Three witches predict Macbeth’s ascension to the throne, which gets him and his wife scheming and killing their way to power. Will they survive their rise? Power comes at what cost?
The production features Shakespeare’s language, but has sets and costumes of the mid-20th century. The press release says one of the goals is to explore the question, “What does evil look like in today’s world?” This version also has some gender-bending: “in a play that questions what it means to be a man and woman in Jacobean England,” several male and female actors play roles opposite their own gender, according to the press release, to reframe “the issues of gender in this traditionally testosterone-heavy play.”

IF YOU GO

What: “Macbeth”
When: 8 p.m. Tue.-Sat., 2 p.m. Sun., Nov. 10 through 22
Where: Villanova Theatre, Vasey Hall, Villanova University, 800 Lancaster Ave., Villanova.
Tickets: Preview $21; Tue.-Thu. $23; Fri.-Sun. $25. Discounts available for seniors, students, and groups.
Info.: Call (610) 519-7474 or visit www.villanovatheatre.org

It’s still the classic Shakespearean story, though.
“It’s about evil and how it manifests itself under the constraints of the Scottish kingdom,” said Kyle Fennie, a second-year acting scholar in the Masters in Theatre graduate program.
He plays Macbeth, who wants to be king, but lacks ambition. “He has loyalty to his king, then he’s poisoned with temptation,” Fennie said in a telephone interview. “The temptation pushes him to do something completely against his nature.”
His wife, Lady Macbeth, played by Meg Trelease, urges her husband to do whatever it takes to get the title.
“He’s noble and she’s ambitious,” she said in a telephone interview. “She feels he doesn’t have the steel in his veins that she has.”
Throughout the play, they switch places psychologically.
“They pass each other in the night,” said Trelease, who’s also a second-year acting scholar. “He winds up where she begins.”

Meg Trelease and Kyle Fennie star in “Macbeth” — a story of manipulation, murder and mayhem.
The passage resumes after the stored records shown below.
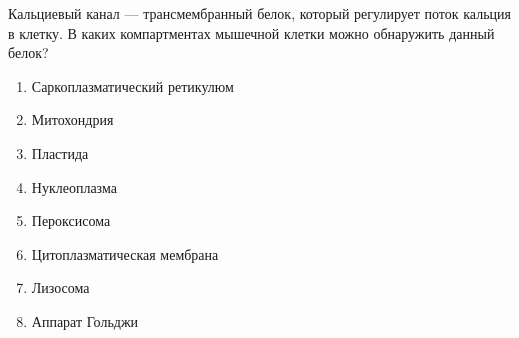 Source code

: 
Кальциевый канал — трансмембранный белок, который регулирует поток кальция в клетку. В каких
компартментах мышечной клетки можно обнаружить данный белок?

\begin{enumerate}
    \item Саркоплазматический ретикулюм
    \item Митохондрия
    \item Пластида
    \item Нуклеоплазма 
    \item Пероксисома
    \item Цитоплазматическая мембрана
    \item Лизосома
    \item Аппарат Гольджи
\end{enumerate}

\explanationSection

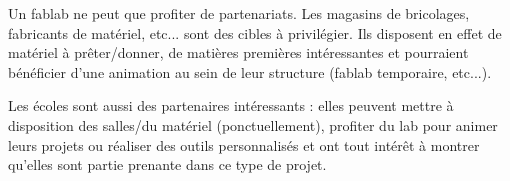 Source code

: Un fablab ne peut que profiter de partenariats. Les magasins de bricolages, fabricants de matériel, etc... sont des
cibles à privilégier. Ils disposent en effet de matériel à prêter/donner, de matières premières intéressantes et
pourraient bénéficier d'une animation au sein de leur structure (fablab temporaire, etc...).

Les écoles sont aussi des partenaires intéressants : elles peuvent mettre à disposition des salles/du matériel
(ponctuellement), profiter du lab pour animer leurs projets ou réaliser des outils personnalisés et ont tout intérêt à
montrer qu'elles sont partie prenante dans ce type de projet.

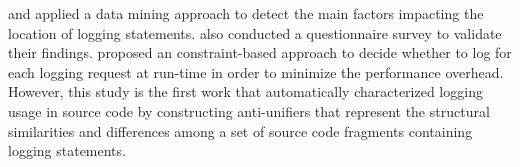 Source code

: \citet{fu2014developers} and \citet{zhu2015learning} applied a data mining approach to detect the main factors impacting the location of logging statements. \citet{fu2014developers} also conducted a questionnaire survey to validate their findings. \citet{ding2015log2} proposed an constraint-based approach to decide whether to log for each logging request at run-time in order to minimize the performance overhead. However, this study is the first work that automatically characterized logging usage in source code by constructing anti-unifiers that represent the structural similarities and differences among a set of source code fragments containing logging statements. 










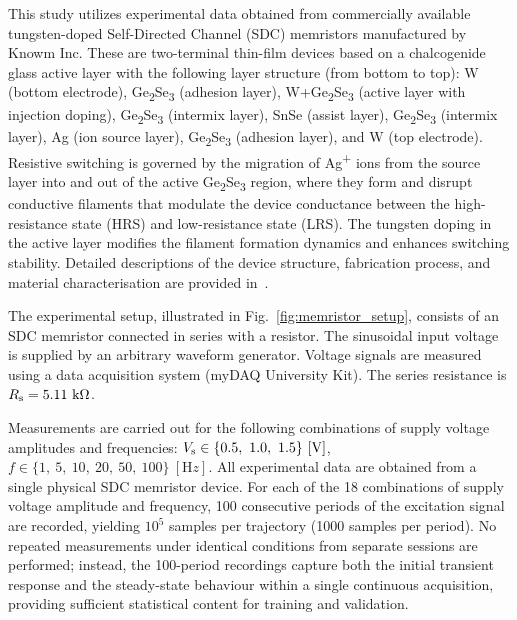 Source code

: \documentclass{ieeeaccess}
\begin{document}
This study utilizes experimental data obtained from commercially available tungsten-doped Self-Directed Channel (SDC) memristors manufactured by Knowm Inc. These are two-terminal thin-film devices based on a chalcogenide glass active layer with the following layer structure (from bottom to top): W (bottom electrode), Ge\textsubscript{2}Se\textsubscript{3} (adhesion layer), W+Ge\textsubscript{2}Se\textsubscript{3} (active layer with injection doping), Ge\textsubscript{2}Se\textsubscript{3} (intermix layer), SnSe (assist layer), Ge\textsubscript{2}Se\textsubscript{3} (intermix layer), Ag (ion source layer), Ge\textsubscript{2}Se\textsubscript{3} (adhesion layer), and W (top electrode). Resistive switching is governed by the migration of Ag\textsuperscript{+} ions from the source layer into and out of the active Ge\textsubscript{2}Se\textsubscript{3} region, where they form and disrupt conductive filaments that modulate the device conductance between the high-resistance state (HRS) and low-resistance state (LRS). The tungsten doping in the active layer modifies the filament formation dynamics and enhances switching stability. Detailed descriptions of the device structure, fabrication process, and material characterisation are provided in~\cite{Campbell2017,Garda2024,Hajto2025}. 


The experimental setup, illustrated in Fig.~\ref{fig:memristor_setup}, consists of an SDC memristor connected in series with a resistor. The sinusoidal input voltage is supplied by an arbitrary waveform generator. Voltage signals are measured using a data acquisition system (myDAQ University Kit). The series resistance is \(\Rs = 5.11~\mathrm{k\Omega}\).

Measurements are carried out for the following combinations of supply voltage amplitudes and frequencies: \(\Vs  \in \{0.5,\ 1.0,\ 1.5\}~[{\mathrm V}]\), \(f \in \{1,\ 5,\ 10,\ 20,\ 50,\ 100\}~[\mathrm Hz]\). All experimental data are obtained from a single physical SDC memristor device. For each of the 18 combinations of supply voltage amplitude and frequency, 100 consecutive periods of the excitation signal are recorded, yielding \(10^5\) samples per trajectory (1000 samples per period). No repeated measurements under identical conditions from separate sessions are performed; instead, the 100-period recordings capture both the initial transient response and the steady-state behaviour within a single continuous acquisition, providing sufficient statistical content for training and validation.
\end{document}
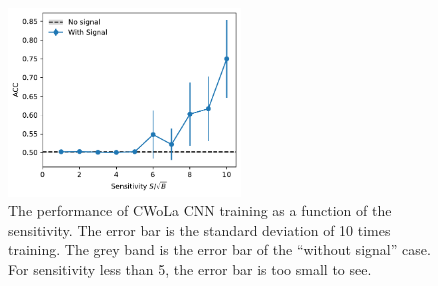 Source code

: \documentclass[12pt]{article}
\begin{document}
		\begin{figure}[htpb]
			\centering
			\includegraphics[width=0.55\textwidth]{HVmodel_CWoLa_CNN.pdf}
			\caption{The performance of CWoLa CNN training as a function of the sensitivity. The error bar is the standard deviation of 10 times training. The grey band is the error bar of the ``without signal'' case. For sensitivity less than 5, the error bar is too small to see.}
			\label{fig:cwola_hunting_cnn_acc}
		\end{figure}	



		
\end{document}
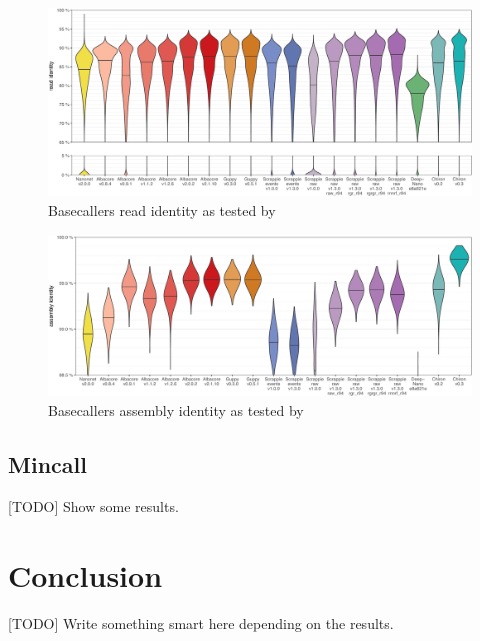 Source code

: \documentclass[times, utf8, diplomski, english]{fer}
\begin{document}
\begin{figure}
    \begin{center}
        \includegraphics[width=\textwidth]{rwick_read_identity}
        \caption{Basecallers read identity as tested by~\citep{rwick_basecalling_cmp}}
        \label{fg:rwick_identity}
    \end{center}
\end{figure} 

\begin{figure}
    \begin{center}
        \includegraphics[width=\textwidth]{rwick_assembly_identity}
        \caption{Basecallers assembly identity as tested by~\citep{rwick_basecalling_cmp}}
        \label{fg:rwick_consensus}
    \end{center}
\end{figure} 

\section{Mincall}
[TODO] Show some results.

\chapter{Conclusion}

[TODO] Write something smart here depending on the results. 



% 
\end{document}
Photo by Kimberly Reilly

Meg Trelease and Kyle Fennie star in “Macbeth” — a story of manipulation, murder and mayhem.
Photo by Kimberly Reilly


In addition to being about power, she thinks the story is also about the Macbeths’ relationship.
“I think it’s a marriage that starts out strong and balanced,” she said. “When Lady Macbeth attempts to tip the balance, the marriage falls apart.”
It’s something they hope won’t ever happen to them – Fennie and Trelease are engaged to be married. And both performers, who live in Bryn Mawr, aim to leave the desperate downward-spiral duo on the stage each day.
“We’re not taking Mr. and Mrs. Macbeth home with us,” Fennie said.
Seeing her fiancé lose control as his character brings up varied emotions. As Lady Macbeth, Trelease has found “the sadness of watching your partner sort of become out of control and realizing the relationship won’t be the same,” she said. “It’s the idea you’ve done things you can’t change and you gotten to the point where you can’t go back.”
As Meg who loves Kyle, though, it’s exciting to see her real-life partner excel and explore material as a performer. It’s also helping her to be a better actor.
“He makes me raise my game,” she said. “As an artist, he’s so free. He’s so connected on stage.”
Fennie enjoys working with Trelease, too.
“It’s wonderful to have Meg on my side,” he said. “She has been nothing but supportive. She’s a pleasure to work with. To have Meg out there with me, it’s a safe environment to explore these really dark and nasty places.”
Both Fennie and Trelease hope that their relationship and also their performing careers will continue in a nice place, the Philadelphia region, after graduation.
“Philadelphia has a vibrant and amazing theater community,” said Trelease, who’s originally from Northern New Jersey. “It’s a great city to be an artist.”
It sounds like their coupling will turn out a whole lot better than that of the Macbeths.